In the spring of 2017, the cancer diagnosis came for my father. Once again, re-arranging my schedule and making the 4 hour trip each way to be there for key appointment and making it a point to spend more time with my parents, my life began to burst at the seams once again. I was exhausted. My body ached. I longed to run my long runs with my group. We pushed each other, we encouraged each other and we vented to each other. Running became therapy.
In August, while at my parents, I get a text from Rebecca telling me I had won the “Ultimate Getaway” for Niagara Falls International Marathon. I couldn’t believe it. Naturally, I chose Rebecca to share the experience with me.
Late summer, we got the call that the cancer was shrinking, and while he would never be cancer free, this would buy us some time. That was great news. The long runs with Rebecca started again.
A friend of ours had just lost her father a month before I received the invitation. Her father, a cyclist had always accompanied her to her races. She wanted to honor him by racing he Barrelman 70.3 as a relay. Rebecca, Jax and I became Jim’s angels. While I wasn’t planning on racing more than the full marathon that year, I just couldn’t pass up
this opportunity. It was an honor to race in Jim’s memory. Once again, that weekend getaway was just what my soul needed.
The Barrelman 70.3 Relay provided me once again the hunger to race Even if I hadn’t trained as much as I would have liked, I still managed to exit the water in a decent time. While Jax was on her bike, Rebecca and I made our way to T2, managing our way around closed streets. I decided to run the 21.1 km with Rebecca that day, since I had a 26 km run that day on my training plan . What better way to get my training run in then to run with Rebecca.
In late fall, I was diagnosed with depression from a medication I was prescribed. I had been showing signs of depression since Labor day weekend and they were getting progressively worse. While all I did was cry, work, train and go to bed, nothing else really mattered to me at the time. The only time that I felt good was while I was training and racing. The rest of my life was a mess. The 2 race weekends were my first eye opener that something was wrong. Luckily, I had an appointment with a covering Dr who really took the time to listen. He realized what the issue was right away and made the necessary changes. Life was looking up.
This was also the time when we got the call that a new cancer has emerged with full force. Esophageal cancer this time. Once again, re-arranged my schedule to make the trip for some key appointments. I was ready to fight this thing, as long as my father wanted to fight.

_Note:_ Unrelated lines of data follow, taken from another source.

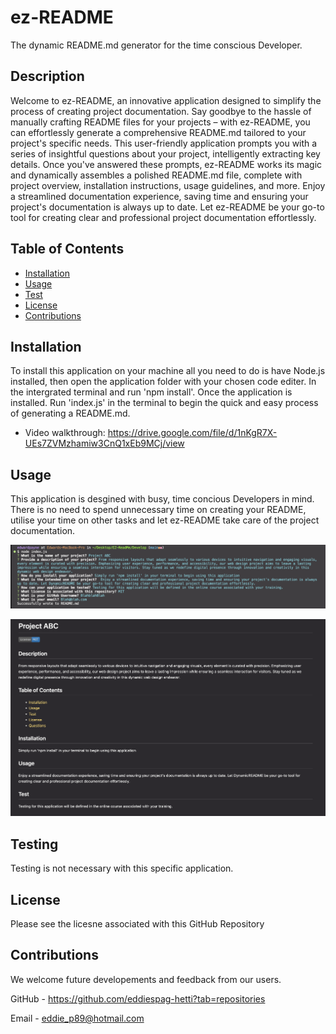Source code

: # ez-README

The dynamic README.md generator for the time conscious Developer.


## Description 

Welcome to ez-README, an innovative application designed to simplify the process of creating project documentation. 
Say goodbye to the hassle of manually crafting README files for your projects – with ez-README, you can effortlessly generate a comprehensive README.md tailored to your project's specific needs. 
This user-friendly application prompts you with a series of insightful questions about your project, intelligently extracting key details. 
Once you've answered these prompts, ez-README works its magic and dynamically assembles a polished README.md file, complete with project overview, installation instructions, usage guidelines, and more. 
Enjoy a streamlined documentation experience, saving time and ensuring your project's documentation is always up to date. Let ez-README be your go-to tool for creating clear and professional project documentation effortlessly.


## Table of Contents
  - [Installation](#installation)
  - [Usage](#usage)
  - [Test](#test)
  - [License](#license)
  - [Contributions](#contributions)

## Installation 

To install this application on your machine all you need to do is have Node.js installed, then open the application folder with your chosen code editer. 
In the intergrated terminal and run 'npm install'. 
Once the application is installed. Run 'index.js' in the terminal to begin the quick and easy process of generating a README.md.


- Video walkthrough: https://drive.google.com/file/d/1nKgR7X-UEs7ZVMzhamiw3CnQ1xEb9MCj/view

## Usage 

This application is desgined with busy, time concious Developers in mind. 
There is no need to spend unnecessary time on creating your README, utilise your time on other tasks and let ez-README take care of the project documentation.







![Alt](./Develop/img/Screen%201.png)








![Alt](./Develop/img/Screen%202.png)









## Testing

Testing is not necessary with this specific application.

## License 

Please see the licesne associated with this GitHub Repository

## Contributions 

We welcome future developements and feedback from our users. 

GitHub - https://github.com/eddiespag-hetti?tab=repositories

Email - eddie_p89@hotmail.com



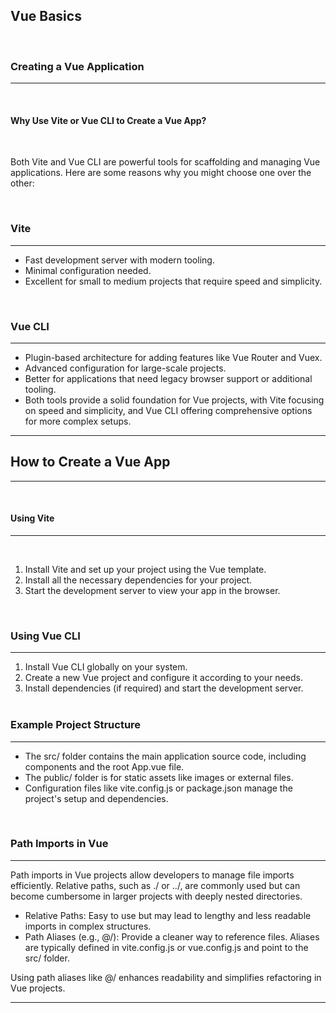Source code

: ## Vue Basics
<br>

### Creating a Vue Application
---
<br>

#### Why Use Vite or Vue CLI to Create a Vue App?
<br>

Both Vite and Vue CLI are powerful tools for scaffolding and managing Vue applications. Here are some reasons why you might choose one over the other:

<br>

### Vite
---

- Fast development server with modern tooling.
- Minimal configuration needed.
- Excellent for small to medium projects that require speed and simplicity.

<br>

### Vue CLI
---

- Plugin-based architecture for adding features like Vue Router and Vuex.
- Advanced configuration for large-scale projects.
- Better for applications that need legacy browser support or additional tooling.
- Both tools provide a solid foundation for Vue projects, with Vite focusing on speed and simplicity, and Vue CLI offering comprehensive options for more complex setups.

---
## How to Create a Vue App
---
<br>

#### Using Vite
---
<br>

1. Install Vite and set up your project using the Vue template.
2. Install all the necessary dependencies for your project.
3. Start the development server to view your app in the browser.
<br>

### Using Vue CLI  
---

1. Install Vue CLI globally on your system.
2. Create a new Vue project and configure it according to your needs.
3. Install dependencies (if required) and start the development server.
<br><br>

### Example Project Structure
---

- The src/ folder contains the main application source code, including components and the root App.vue file.
- The public/ folder is for static assets like images or external files.
- Configuration files like vite.config.js or package.json manage the project's setup and dependencies.

<br>

### Path Imports in Vue
---

Path imports in Vue projects allow developers to manage file imports efficiently. Relative paths, such as <span class="emphasis">./</span> or <span class="emphasis">../</span>, are commonly used but can become cumbersome in larger projects with deeply nested directories.

- <span class="emphasis">Relative Paths:</span> Easy to use but may lead to lengthy and less readable imports in complex structures.
- <span class="emphasis">Path Aliases (e.g., @/):</span> Provide a cleaner way to reference files. Aliases are typically defined in <span class="emphasis">vite.config.js</span> or <span class="emphasis">vue.config.js</span> and point to the <span class="emphasis">src/</span> folder.

Using path aliases like <span class="emphasis">@/</span> enhances readability and simplifies refactoring in Vue projects.

---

Mid December, I moved in with my parents to help with his care and to support my Mom during this time. He fought hard, until he decided he had had enough. He passed on Dec 31, 2017 with his family by his side.
I am learning many lessons over the last few years. I will be going through many firsts this year as well. First Family day without him, first birthday etc. While I know it won’t be easy, I will try to experience them fully. It’s time for a fresh start. A new outlook on life. A new mantra. While I may not have all the answers right now, as I start moving down this path, I will be looking for the signs along the way. The new job and a new racing plan and a lot more time for family and friends this year is just what my soul is wanting and needing.